Saved entries
======

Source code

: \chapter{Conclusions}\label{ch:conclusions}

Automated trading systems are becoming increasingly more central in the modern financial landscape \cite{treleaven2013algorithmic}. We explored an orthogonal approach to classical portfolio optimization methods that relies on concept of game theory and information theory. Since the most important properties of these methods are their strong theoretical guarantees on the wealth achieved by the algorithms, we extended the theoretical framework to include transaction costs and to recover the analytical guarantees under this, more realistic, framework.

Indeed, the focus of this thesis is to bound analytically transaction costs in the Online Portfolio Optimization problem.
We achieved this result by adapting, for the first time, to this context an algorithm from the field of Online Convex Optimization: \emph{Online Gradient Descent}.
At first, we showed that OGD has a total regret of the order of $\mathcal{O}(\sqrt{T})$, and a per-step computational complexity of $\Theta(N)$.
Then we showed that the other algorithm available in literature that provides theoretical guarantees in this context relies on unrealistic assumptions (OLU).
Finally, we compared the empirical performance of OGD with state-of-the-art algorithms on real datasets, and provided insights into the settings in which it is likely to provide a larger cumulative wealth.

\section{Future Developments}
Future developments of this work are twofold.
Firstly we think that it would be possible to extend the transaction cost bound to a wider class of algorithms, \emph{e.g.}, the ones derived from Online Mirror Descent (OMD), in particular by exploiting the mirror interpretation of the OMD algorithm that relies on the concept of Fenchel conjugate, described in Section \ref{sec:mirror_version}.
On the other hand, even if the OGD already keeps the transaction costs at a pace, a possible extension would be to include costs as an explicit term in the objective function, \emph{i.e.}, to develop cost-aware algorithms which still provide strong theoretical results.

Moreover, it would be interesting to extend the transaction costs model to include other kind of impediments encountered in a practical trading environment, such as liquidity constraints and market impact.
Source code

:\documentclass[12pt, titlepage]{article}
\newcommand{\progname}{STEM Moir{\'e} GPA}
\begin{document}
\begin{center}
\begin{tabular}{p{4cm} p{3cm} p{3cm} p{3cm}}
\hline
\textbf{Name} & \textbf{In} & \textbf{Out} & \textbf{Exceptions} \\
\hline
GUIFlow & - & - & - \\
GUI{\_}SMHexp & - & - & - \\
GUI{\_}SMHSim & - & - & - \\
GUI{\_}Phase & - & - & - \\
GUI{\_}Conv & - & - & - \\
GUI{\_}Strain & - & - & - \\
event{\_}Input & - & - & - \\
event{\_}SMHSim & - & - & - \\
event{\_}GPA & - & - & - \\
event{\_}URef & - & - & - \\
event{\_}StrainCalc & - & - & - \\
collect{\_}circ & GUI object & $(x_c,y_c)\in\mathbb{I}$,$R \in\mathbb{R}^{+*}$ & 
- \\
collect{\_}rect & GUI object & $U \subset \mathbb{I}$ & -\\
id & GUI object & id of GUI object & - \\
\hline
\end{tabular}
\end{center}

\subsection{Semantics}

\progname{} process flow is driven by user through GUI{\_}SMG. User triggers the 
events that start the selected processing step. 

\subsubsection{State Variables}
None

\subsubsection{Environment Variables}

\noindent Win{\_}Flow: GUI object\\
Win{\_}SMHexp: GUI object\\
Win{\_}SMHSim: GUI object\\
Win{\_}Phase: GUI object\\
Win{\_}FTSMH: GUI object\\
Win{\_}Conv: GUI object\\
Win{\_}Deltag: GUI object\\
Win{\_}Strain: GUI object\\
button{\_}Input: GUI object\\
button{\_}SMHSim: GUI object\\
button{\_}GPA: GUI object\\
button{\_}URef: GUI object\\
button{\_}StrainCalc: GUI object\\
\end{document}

======

*EXERCISE PROMPT*:
Each entry shown above must be retyped word for word.

*RESPONSE TO THE TASK*:
Source code

: \chapter{Conclusions}\label{ch:conclusions}

Automated trading systems are becoming increasingly more central in the modern financial landscape \cite{treleaven2013algorithmic}. We explored an orthogonal approach to classical portfolio optimization methods that relies on concept of game theory and information theory. Since the most important properties of these methods are their strong theoretical guarantees on the wealth achieved by the algorithms, we extended the theoretical framework to include transaction costs and to recover the analytical guarantees under this, more realistic, framework.

Indeed, the focus of this thesis is to bound analytically transaction costs in the Online Portfolio Optimization problem.
We achieved this result by adapting, for the first time, to this context an algorithm from the field of Online Convex Optimization: \emph{Online Gradient Descent}.
At first, we showed that OGD has a total regret of the order of $\mathcal{O}(\sqrt{T})$, and a per-step computational complexity of $\Theta(N)$.
Then we showed that the other algorithm available in literature that provides theoretical guarantees in this context relies on unrealistic assumptions (OLU).
Finally, we compared the empirical performance of OGD with state-of-the-art algorithms on real datasets, and provided insights into the settings in which it is likely to provide a larger cumulative wealth.

\section{Future Developments}
Future developments of this work are twofold.
Firstly we think that it would be possible to extend the transaction cost bound to a wider class of algorithms, \emph{e.g.}, the ones derived from Online Mirror Descent (OMD), in particular by exploiting the mirror interpretation of the OMD algorithm that relies on the concept of Fenchel conjugate, described in Section \ref{sec:mirror_version}.
On the other hand, even if the OGD already keeps the transaction costs at a pace, a possible extension would be to include costs as an explicit term in the objective function, \emph{i.e.}, to develop cost-aware algorithms which still provide strong theoretical results.

Moreover, it would be interesting to extend the transaction costs model to include other kind of impediments encountered in a practical trading environment, such as liquidity constraints and market impact.
Source code

:\documentclass[12pt, titlepage]{article}
\newcommand{\progname}{STEM Moir{\'e} GPA}
\begin{document}
\begin{center}
\begin{tabular}{p{4cm} p{3cm} p{3cm} p{3cm}}
\hline
\textbf{Name} & \textbf{In} & \textbf{Out} & \textbf{Exceptions} \\
\hline
GUIFlow & - & - & - \\
GUI{\_}SMHexp & - & - & - \\
GUI{\_}SMHSim & - & - & - \\
GUI{\_}Phase & - & - & - \\
GUI{\_}Conv & - & - & - \\
GUI{\_}Strain & - & - & - \\
event{\_}Input & - & - & - \\
event{\_}SMHSim & - & - & - \\
event{\_}GPA & - & - & - \\
event{\_}URef & - & - & - \\
event{\_}StrainCalc & - & - & - \\
collect{\_}circ & GUI object & $(x_c,y_c)\in\mathbb{I}$,$R \in\mathbb{R}^{+*}$ & 
- \\
collect{\_}rect & GUI object & $U \subset \mathbb{I}$ & -\\
id & GUI object & id of GUI object & - \\
\hline
\end{tabular}
\end{center}

\subsection{Semantics}

\progname{} process flow is driven by user through GUI{\_}SMG. User triggers the 
events that start the selected processing step. 

\subsubsection{State Variables}
None

\subsubsection{Environment Variables}

\noindent Win{\_}Flow: GUI object\\
Win{\_}SMHexp: GUI object\\
Win{\_}SMHSim: GUI object\\
Win{\_}Phase: GUI object\\
Win{\_}FTSMH: GUI object\\
Win{\_}Conv: GUI object\\
Win{\_}Deltag: GUI object\\
Win{\_}Strain: GUI object\\
button{\_}Input: GUI object\\
button{\_}SMHSim: GUI object\\
button{\_}GPA: GUI object\\
button{\_}URef: GUI object\\
button{\_}StrainCalc: GUI object\\
\end{document}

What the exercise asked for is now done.